I was about to ask you if you had takened Questran before and how you would take it along with Florastor, which you answered! I was taking Welchol since I had my GB removed in 2005. I truly love my doctor he is very though and actually listens!I am soooooo excited I checked the tracking on Florastor and it was delivered this morning!


----------



## 18704

Yep, Welchol is another one of the drugs used to lower cholesterol that also doubles as a bile salt diarrhea binder so you already have experience with these and should be good to go







Apparently my diarrhea isn't bile salt related so that's why these drugs had no effect on me. Calcium supplements are also bile salt binders so that's why some folks are helped with their 'D' when using Caltrate, or other calcium carbonate supplements.Excellent to hear your Dr. is great, we surely need many more Drs. like him







I feel the same about my gyno, visiting him is more like visiting my dad. I've known him since I was a teen (he was my mom's gyno too), he's always willing to listen, is never in a hurry and truly cares about me and what's going on in my life. Too bad I haven't found a GI yet that's like my gyno.Awesome on the Florastor! Hoping it arrives today if you haven't received your mail yet.


----------



## 15005

Hopefully the questran along with the Florastor will help with the diarrhea situation. My doc said the questran helps with diarrhea associated with antibiotic diarrhea or something to the effect.







My husband and I are trying to start a family and dealing with this put a damper on things. I feel blessed to have such a understand man during these times.


----------



## 18704

Yep, Questran helps bind any toxins that any bad bacteria could be excreting and helps flush the toxins out of your system. Florastor does the same thing if that is what could be going on. That's why Drs. prescribe Questran and/or Florastor as soon as they suspect any antibiotic induced diarrhea problem. Hope everything clears up soon for you (and your hubby) and that you can carry on with your 'family making' plans without any more delays.


----------



## 15005

Got the Florastor last night in the mail when I got home.

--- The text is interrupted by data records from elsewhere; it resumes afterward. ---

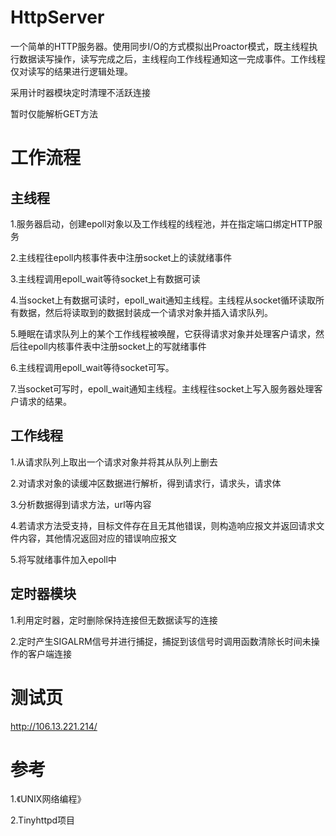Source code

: # HttpServer
一个简单的HTTP服务器。使用同步I/O的方式模拟出Proactor模式，既主线程执行数据读写操作，读写完成之后，主线程向工作线程通知这一完成事件。工作线程仅对读写的结果进行逻辑处理。

采用计时器模块定时清理不活跃连接

暂时仅能解析GET方法

# 工作流程
## 主线程
1.服务器启动，创建epoll对象以及工作线程的线程池，并在指定端口绑定HTTP服务

2.主线程往epoll内核事件表中注册socket上的读就绪事件

3.主线程调用epoll_wait等待socket上有数据可读

4.当socket上有数据可读时，epoll_wait通知主线程。主线程从socket循环读取所有数据，然后将读取到的数据封装成一个请求对象并插入请求队列。

5.睡眠在请求队列上的某个工作线程被唤醒，它获得请求对象并处理客户请求，然后往epoll内核事件表中注册socket上的写就绪事件

6.主线程调用epoll_wait等待socket可写。

7.当socket可写时，epoll_wait通知主线程。主线程往socket上写入服务器处理客户请求的结果。

## 工作线程
1.从请求队列上取出一个请求对象并将其从队列上删去

2.对请求对象的读缓冲区数据进行解析，得到请求行，请求头，请求体

3.分析数据得到请求方法，url等内容

4.若请求方法受支持，目标文件存在且无其他错误，则构造响应报文并返回请求文件内容，其他情况返回对应的错误响应报文

5.将写就绪事件加入epoll中

## 定时器模块
1.利用定时器，定时删除保持连接但无数据读写的连接

2.定时产生SIGALRM信号并进行捕捉，捕捉到该信号时调用函数清除长时间未操作的客户端连接


# 测试页
http://106.13.221.214/

# 参考
1.《UNIX网络编程》

2.Tinyhttpd项目
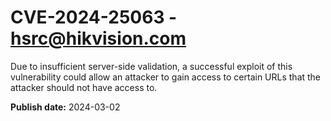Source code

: # CVE-2024-25063 - hsrc@hikvision.com

Due to insufficient server-side validation, a successful exploit of this vulnerability could allow an attacker to gain access to certain URLs that the attacker should not have access to.

**Publish date:** 2024-03-02
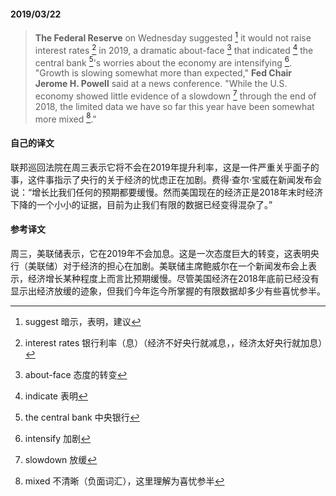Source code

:#### 2019/03/22

> **The Federal Reserve** on Wednesday suggested [^1] it would not raise interest rates [^2] in 2019, a dramatic about-face [^3] that indicated [^4] the central bank [^5]'s worries about the economy are intensifying [^6]. "Growth is slowing somewhat more than expected," **Fed Chair Jerome H. Powell** said at a news conference. "While the U.S. economy showed little evidence of a slowdown [^7] through the end of 2018, the limited data we have so far this year have been somewhat more mixed [^8]."



#### 自己的译文

联邦巡回法院在周三表示它将不会在2019年提升利率，这是一件严重关乎面子的事，这件事指示了央行的关于经济的忧虑正在加剧。费得·查尔·宝威在新闻发布会说：“增长比我们任何的预期都要缓慢。然而美国现在的经济正是2018年末时经济下降的一个小小的证据，目前为止我们有限的数据已经变得混杂了。”



#### 参考译文

周三，美联储表示，它在2019年不会加息。这是一次态度巨大的转变，这表明央行（美联储）对于经济的担心在加剧。美联储主席鲍威尔在一个新闻发布会上表示，经济增长某种程度上而言比预期缓慢。尽管美国经济在2018年底前已经没有显示出经济放缓的迹象，但我们今年迄今所掌握的有限数据却多少有些喜忧参半。



[^1]: suggest 暗示，表明，建议
[^2]: interest rates 银行利率（息）（经济不好央行就减息，，经济太好央行就加息）
[^3]: about-face 态度的转变
[^4]: indicate 表明
[^5]: the central bank 中央银行
[^6]: intensify 加剧
[^7]: slowdown 放缓
[^8]: mixed 不清晰（负面词汇），这里理解为喜忧参半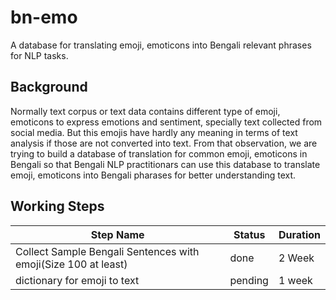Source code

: # bn-emo
A database for translating emoji, emoticons into Bengali relevant phrases for NLP tasks.

## Background
Normally text corpus or text data contains different type of emoji, emoticons to express emotions and sentiment, specially text collected from social media. But this emojis have hardly any meaning in terms of text analysis if those are not converted into text. From that observation, we are trying to build a database of translation for common emoji, emoticons in Bengali so that Bengali NLP practitionars can use this database to translate emoji, emoticons into Bengali pharases for better understanding text.

## Working Steps
| Step Name  | Status | Duration |
| ------------- | ------------- | ------------- |
| Collect Sample Bengali Sentences with emoji(Size 100 at least)  | done  | 2 Week |
| dictionary for emoji to text | pending | 1 week |

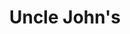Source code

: ---
title: "Uncle John's"
url: /paranaque/uncle-johns-general-paulino-santos-avenue/
shop: convenience
---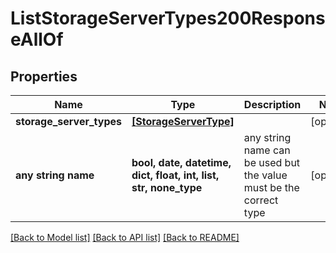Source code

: # ListStorageServerTypes200ResponseAllOf


## Properties
Name | Type | Description | Notes
------------ | ------------- | ------------- | -------------
**storage_server_types** | [**[StorageServerType]**](StorageServerType.md) |  | [optional] 
**any string name** | **bool, date, datetime, dict, float, int, list, str, none_type** | any string name can be used but the value must be the correct type | [optional]

[[Back to Model list]](../README.md#documentation-for-models) [[Back to API list]](../README.md#documentation-for-api-endpoints) [[Back to README]](../README.md)


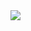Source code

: <img src="https://github.com/akshaybahadur21/ml-notes/blob/master/notes_images/neural_network_training.jpg">
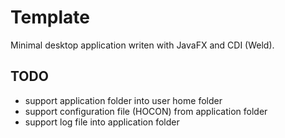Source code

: # Template

Minimal desktop application writen with JavaFX and CDI (Weld).


## TODO

* support application folder into user home folder
* support configuration file (HOCON) from application folder
* support log file into application folder
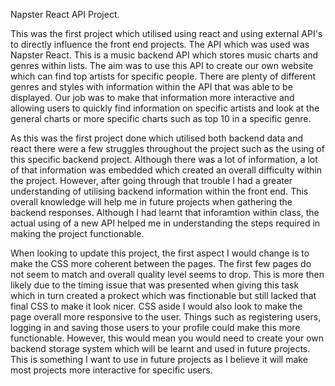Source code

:Napster React API Project.

This was the first project which utilised using react and using external API's to directly influence the front end projects. The API
which was used was Napster React. This is a music backend API which stores music charts and genres within lists. The aim was to use 
this API to create our own website which can find top artists for specific people. There are plenty of different genres and styles 
with information within the API that was able to be displayed. Our job was to make that information more interactive and allowing 
users to quickly find information on specific artists and look at the general charts or more specific charts such as top 10 in a 
specific genre.

As this was the first project done which utilised both backend data and react there were a few struggles throughout the project such
as the using of this specific backend project. Although there was a lot of information, a lot of that information was embedded which
created an overall difficulty within the project. However, after going through that trouble I had a greater understanding of 
utilising backend information within the front end. This overall knowledge will help me in future projects when gathering the 
backend responses. Although I had learnt that inforamtion within class, the actual using of a new API helped me in understanding the
steps required in making the project functionable.

When looking to update this project, the first aspect I would change is to make the CSS more coherent between the pages. The first few pages do not seem to match and overall quality level seems to drop. This is more then likely due to the timing issue that was presented when giving this task which in turn created a prokect which was finctionable but still lacked that final CSS to make it look nicer. 
CSS aside I would also look to make the page overall more responsive to the user. Things such as registering users, logging in and saving those users to your profile could make this more functionable. However, this would mean you would need to create your own backend storage system which will be learnt and used in future projects. This is something I want to use in future projects as I believe it will make most projects more interactive for specific users.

WOW they have fast shipping and its free too!! Will be buying from them again!!!!!I will update regarding results soon!


----------



## 18704

Told you Newton-Timmermann's Pharmacy has some great service!Keep us updated and hoping you're feel better today with the Questran and Florastor kicking in


----------



## 23410

I have found a product in the UK called Diarsafe (S.boulardii probiotic). The cost is about £6 pounds sterling for 16 tablets and I have ordered a trial. Is this similar to Florastor? And does one take one or two tablets daily. Is it OK to take this regularly. Comments would be appreciated.The address is below if anyone is interested.http://www.thevitaminservice.com


----------



## 18704

Justin2 said:


> I have found a product in the UK called Diarsafe (S.boulardii probiotic). The cost is about £6 pounds sterling for 16 tablets and I have ordered a trial. Is this similar to Florastor? And does one take one or two tablets daily. Is it OK to take this regularly. Comments would be appreciated.The address is below if anyone is interested.http://www.thevitaminservice.com


Hi Justin, yes DiarSafe is supposed to be like Florastor. There are two threads on this forum where I pointed young windy to DiarSafe as an alternative to Florastor. As I mentioned before, young windy is also in the UK. The threads are "Florastor - UK supplier?" and "Florastor or equivalent?".You need to take 2 a day, I have been on Florastor for 4 months now and am still taking that amount. In the literature I posted for you before they say that you can take Florastor for prolonged periods without any issues. After all this is a probiotic, it's natural, so there will be no negative consequences in any long-term use.I know that young windy purchased Florastor from the US and it was shipped to the UK. She mentioned that it was cheaper purchasing it directly from the US rather than buying it in the UK. In my other reply to you I mentioned this, and also that you may want to PM her directly to find out where and how she purchased Florastor from the US. It could be a money saving option for you as the DiarSafe only comes in boxes of 8 and 16 capsules. Taking 2 a day as recommended you'll go through the larger box in a week and the smaller box in 4 days. The Florastor bottle contains 50 capsules so that could be a better deal for folks that will be taking the recommended amount.


----------



## 23410

Thanks Midnight for your very knowledgeable reply. I will try the 'UK' option for Florastor and over the next few weeks report if this is having an effect. I really hope it helps!


----------



## 18704

I'm wishing the best for you also Justin, keep us updated and good luck!


----------



## dreday

I've asked this in a topic and I haven't read the posts thoroughly in this board, but can you take a probiotic with an antideppressant? It's pamelor or rather nortriptyline and it does jack for my anxiety and depression but sometimes it helps with hardening stool. Some days I'm a little constipate dand somedays it doesn't help too much with 4-5 bathroom trips which is my usual without it. And it doesn't help at al with bloating, which is what i heard certain probiotics can do. anyone know?!


----------



## 18704

dreday said:


> I've asked this in a topic and I haven't read the posts thoroughly in this board, but can you take a probiotic with an antideppressant? It's pamelor or rather nortriptyline and it does jack for my anxiety and depression but sometimes it helps with hardening stool. Some days I'm a little constipate dand somedays it doesn't help too much with 4-5 bathroom trips which is my usual without it. And it doesn't help at al with bloating, which is what i heard certain probiotics can do. anyone know?!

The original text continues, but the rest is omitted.